Entscheidungsstichwort (Thema)
Kriterien für den "Mittelpunkt der gesamten beruflichen und betrieblichen Betätigung" bei einem Fachhochschuldozenten in 2004
Leitsatz (redaktionell)
1) Für die Beurteilung, ob ein Arbeitszimmer den Mittelpunkt der gesamten beruflichen und betrieblichen Betätigung bildet, kommt es auf den inhaltlichen (qualitativen) Schwerpunkt der Betätigung des Steuerpflichtigen an.
2) Bei einem Hochschuldozenten mit freiberuflichen Nebentätigkeiten liegt der Mittelpunkt grds. in der Hochschule; allerdings kann es von Bedeutung sein, wenn ein Dienstzimmer dort tatsächlich für den Dozenten zwar vorhanden ist, ihm aber nicht zur Verfügung steht wegen anderweitiger Nutzung durch die Hochschule, mit der Folge, dass Arbeitszimmeraufwendungen unbegrenzt abziehbar sind.
Normenkette
EStG § 4 Abs. 5 Nr. 6 b S. 3 2. Halbsatz
Tatbestand
Streitig ist noch die Abzugsfähigkeit der Aufwendungen für ein häusliches Arbeitszimmer im Streitjahr 2004. Hinsichtlich des Streitjahres 2003 hatte die Klägerin (Klin.) erst Klage erhoben; diese hat sie jedoch mit Schriftsatz vom 28.06.2010 zurückgenommen.
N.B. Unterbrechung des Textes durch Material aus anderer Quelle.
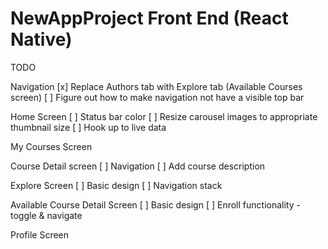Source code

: # NewAppProject Front End (React Native)

TODO

Navigation
[x] Replace Authors tab with Explore tab (Available Courses screen)
[ ] Figure out how to make navigation not have a visible top bar


Home Screen
[ ] Status bar color
[ ] Resize carousel images to appropriate thumbnail size
[ ] Hook up to live data

My Courses Screen

Course Detail screen
[ ] Navigation
[ ] Add course description

Explore Screen
[ ] Basic design
[ ] Navigation stack

Available Course Detail Screen
[ ] Basic design
[ ] Enroll functionality - toggle & navigate

Profile Screen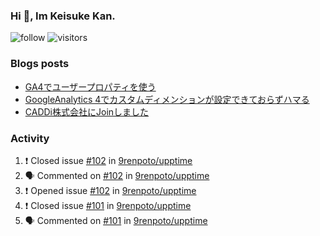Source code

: ### Hi 👋, Im Keisuke Kan.

<!--
**9renpoto/9renpoto** is a ✨ _special_ ✨ repository because its `README.md` (this file) appears on your GitHub profile.

Here are some ideas to get you started:

- 🔭 I’m currently working on ...
- 🌱 I’m currently learning ...
- 👯 I’m looking to collaborate on ...
- 🤔 I’m looking for help with ...
- 💬 Ask me about ...
- 📫 How to reach me: ...
- 😄 Pronouns: ...
- ⚡ Fun fact: ...
-->

![follow](https://img.shields.io/github/followers/9renpoto?label=Follow&style=social)
![visitors](https://komarev.com/ghpvc/?username=9renpoto&label=Profile%20views&color=0e75b6&style=flat)

### Blogs posts

<!-- BLOG-POST-LIST:START -->
- [GA4でユーザープロパティを使う](https://9renpoto.dev/2021/02/21/google-analytics-4-user-properties/)
- [GoogleAnalytics 4でカスタムディメンションが設定できておらずハマる](https://9renpoto.dev/2021/02/13/google-analytics-4/)
- [CADDi株式会社にJoinしました](https://9renpoto.dev/2020/12/05/join/)
<!-- BLOG-POST-LIST:END -->

### Activity

<!--START_SECTION:activity-->
1. ❗️ Closed issue [#102](https://github.com/9renpoto/upptime/issues/102) in [9renpoto/upptime](https://github.com/9renpoto/upptime)
2. 🗣 Commented on [#102](https://github.com/9renpoto/upptime/issues/102) in [9renpoto/upptime](https://github.com/9renpoto/upptime)
3. ❗️ Opened issue [#102](https://github.com/9renpoto/upptime/issues/102) in [9renpoto/upptime](https://github.com/9renpoto/upptime)
4. ❗️ Closed issue [#101](https://github.com/9renpoto/upptime/issues/101) in [9renpoto/upptime](https://github.com/9renpoto/upptime)
5. 🗣 Commented on [#101](https://github.com/9renpoto/upptime/issues/101) in [9renpoto/upptime](https://github.com/9renpoto/upptime)
<!--END_SECTION:activity-->

<!--START_SECTION:waka-->
<!--END_SECTION:waka-->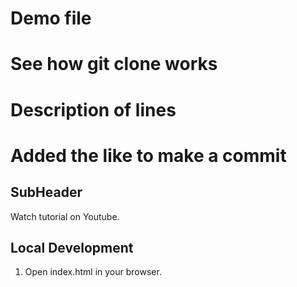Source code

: # Demo file 
# See how git clone works 
# Description of lines
# Added the like to make a commit

## SubHeader

Watch tutorial on Youtube.

## Local Development

1. Open index.html in your browser.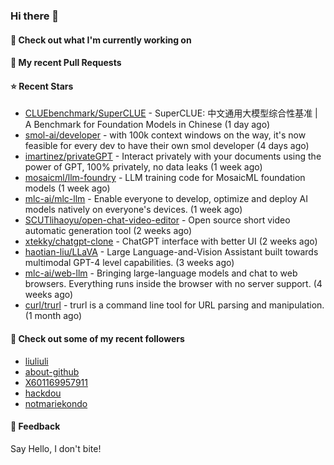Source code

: ### Hi there 👋

#### 👷 Check out what I'm currently working on

#### 🔨 My recent Pull Requests


#### ⭐ Recent Stars

- [CLUEbenchmark/SuperCLUE](https://github.com/CLUEbenchmark/SuperCLUE) - SuperCLUE: 中文通用大模型综合性基准 | A Benchmark for Foundation Models in Chinese (1 day ago)
- [smol-ai/developer](https://github.com/smol-ai/developer) - with 100k context windows on the way, it&#39;s now feasible for every dev to have their own smol developer (4 days ago)
- [imartinez/privateGPT](https://github.com/imartinez/privateGPT) - Interact privately with your documents using the power of GPT, 100% privately, no data leaks (1 week ago)
- [mosaicml/llm-foundry](https://github.com/mosaicml/llm-foundry) - LLM training code for MosaicML foundation models (1 week ago)
- [mlc-ai/mlc-llm](https://github.com/mlc-ai/mlc-llm) - Enable everyone to develop, optimize and deploy AI models natively on everyone&#39;s devices. (1 week ago)
- [SCUTlihaoyu/open-chat-video-editor](https://github.com/SCUTlihaoyu/open-chat-video-editor) - Open source short video automatic generation tool (2 weeks ago)
- [xtekky/chatgpt-clone](https://github.com/xtekky/chatgpt-clone) - ChatGPT interface with better UI  (2 weeks ago)
- [haotian-liu/LLaVA](https://github.com/haotian-liu/LLaVA) - Large Language-and-Vision Assistant built towards multimodal GPT-4 level capabilities. (3 weeks ago)
- [mlc-ai/web-llm](https://github.com/mlc-ai/web-llm) - Bringing large-language models and chat to web browsers. Everything runs inside the browser with no server support. (4 weeks ago)
- [curl/trurl](https://github.com/curl/trurl) - trurl is a command line tool for URL parsing and manipulation. (1 month ago)

#### 👯 Check out some of my recent followers

- [liuliuli](https://github.com/liuliuli)
- [about-github](https://github.com/about-github)
- [X601169957911](https://github.com/X601169957911)
- [hackdou](https://github.com/hackdou)
- [notmariekondo](https://github.com/notmariekondo)

#### 💬 Feedback

Say Hello, I don't bite!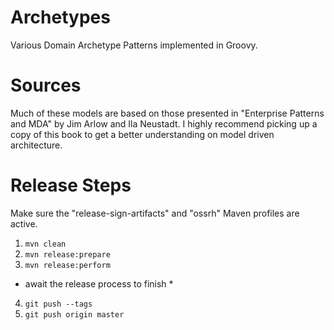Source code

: # Archetypes
Various Domain Archetype Patterns implemented in Groovy.


# Sources
Much of these models are based on those presented in "Enterprise 
    Patterns and MDA" by Jim Arlow and Ila Neustadt. I highly recommend 
    picking up a copy of this book to get a better understanding on 
    model driven architecture.

# Release Steps

Make sure the "release-sign-artifacts" and "ossrh" 
    Maven profiles are active.

1) `mvn clean`
2) `mvn release:prepare`
3) `mvn release:perform`

* await the release process to finish *

4) `git push --tags`
5) `git push origin master`
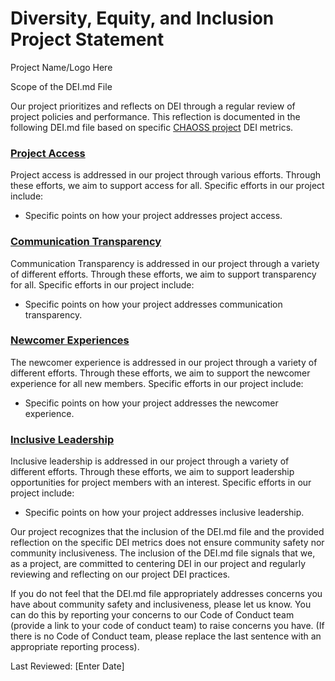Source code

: # Diversity, Equity, and Inclusion Project Statement

<!---
The DEI.md file was originally created in the CHAOSS project. This comment provides attribution of that work as defined under the MIT license. 
-->

<!---
Please use the DEI.md Guide at https://github.com/AllInOpenSource/ProjectBadging/blob/main/Guide.DEI.md when creating your DEI.md file
-->

Project Name/Logo Here

Scope of the DEI.md File

Our project prioritizes and reflects on DEI through a regular review of project policies and performance. This reflection is documented in the following DEI.md file based on specific [CHAOSS project](https://chaoss.community) DEI metrics. 

### [Project Access](https://chaoss.community/?p=4953)
Project access is addressed in our project through various efforts. Through these efforts, we aim to support access for all. Specific efforts in our project include:
* Specific points on how your project addresses project access.
  
### [Communication Transparency](https://chaoss.community/?p=4957)
Communication Transparency is addressed in our project through a variety of different efforts. Through these efforts, we aim to support transparency for all. Specific efforts in our project include: 
* Specific points on how your project addresses communication transparency. 
           
### [Newcomer Experiences](https://chaoss.community/?p=4891)
The newcomer experience is addressed in our project through a variety of different efforts. Through these efforts, we aim to support the newcomer experience for all new members. Specific efforts in our project include:
* Specific points on how your project addresses the newcomer experience.
  
### [Inclusive Leadership](https://chaoss.community/?p=3522)
Inclusive leadership is addressed in our project through a variety of different efforts. Through these efforts, we aim to support leadership opportunities for project members with an interest. Specific efforts in our project include: 
* Specific points on how your project addresses inclusive leadership. 

Our project recognizes that the inclusion of the DEI.md file and the provided reflection on the specific DEI metrics does not ensure community safety nor community inclusiveness. The inclusion of the DEI.md file signals that we, as a project, are committed to centering DEI in our project and regularly reviewing and reflecting on our project DEI practices.

If you do not feel that the DEI.md file appropriately addresses concerns you have about community safety and inclusiveness, please let us know. You can do this by reporting your concerns to our Code of Conduct team (provide a link to your code of conduct team) to raise concerns you have. (If there is no Code of Conduct team, please replace the last sentence with an appropriate reporting process). 

Last Reviewed: [Enter Date]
Die Klin. war im Streitjahr 2004 als Professorin hauptamtlich in der eigenständigen Lehr- und Forschungseinheit „Verbundstudium BWL mit Studienrichtung Wirtschaftsrecht” im Fachbereich Wirtschaft der Fachhochschule (FH) C tätig. Sie erbrachte ihr Lehrdeputat ausschließlich in diesem berufsbegleitenden Verbundstudiengang, bei dem es sich um ein Fernstudium handelt. Im Verbundstudienkonzept des Landes NRW mit drei Hochschulstandorten gibt es insgesamt vier Professorenstellen für das Fachgebiet Wirtschaftsrecht, davon eine an der FH C, welche mit der Klin. besetzt war. Den hauptamtlichen Professoren und Professorinnen des Verbundstudiengangs obliegt in Anrechnung auf ihr Lehrdeputat die Erstellung von Studienbriefen als Selbststudienmaterial, welche die Vorlesungen in dem Studiengang BWL mit der Studienrichtung Wirtschaftsrecht vollständig ersetzen. Im Rahmen freiwilliger Übungen geben die Professoren den Studierenden an jedem zweiten Samstag im Semester zusätzlich die Gelegenheit, den selbst erarbeiteten Lehrstoff zu vertiefen. Da die Übungen für die in zwei Gruppen eingeteilten Studierenden versetzt an den Samstagen angeboten werden, sind die Professoren fast jeden Samstag im Semester an der FH. Des Weiteren müssen die Professoren des Verbundstudiengangs Prüfungen abnehmen. Diese werden im Fachbereich Wirtschaftsrecht ganz überwiegend durch ebenfalls an die Studierenden versandte Klausuren durchgeführt. Das Institut für Verbundstudien des Landes NRW in I nimmt als zentrale Dienstleistungsorganisation Aufgaben der Selbstverwaltung, Aufgaben im Bereich der Didaktik und Evaluation, der Gestaltung und des Layouts der Studienbriefe wahr. Es ist auch für Druck und Vervielfältigung der Studienbriefe und deren Verteilung an den Hochschulstandorten des Verbundstudiums zuständig.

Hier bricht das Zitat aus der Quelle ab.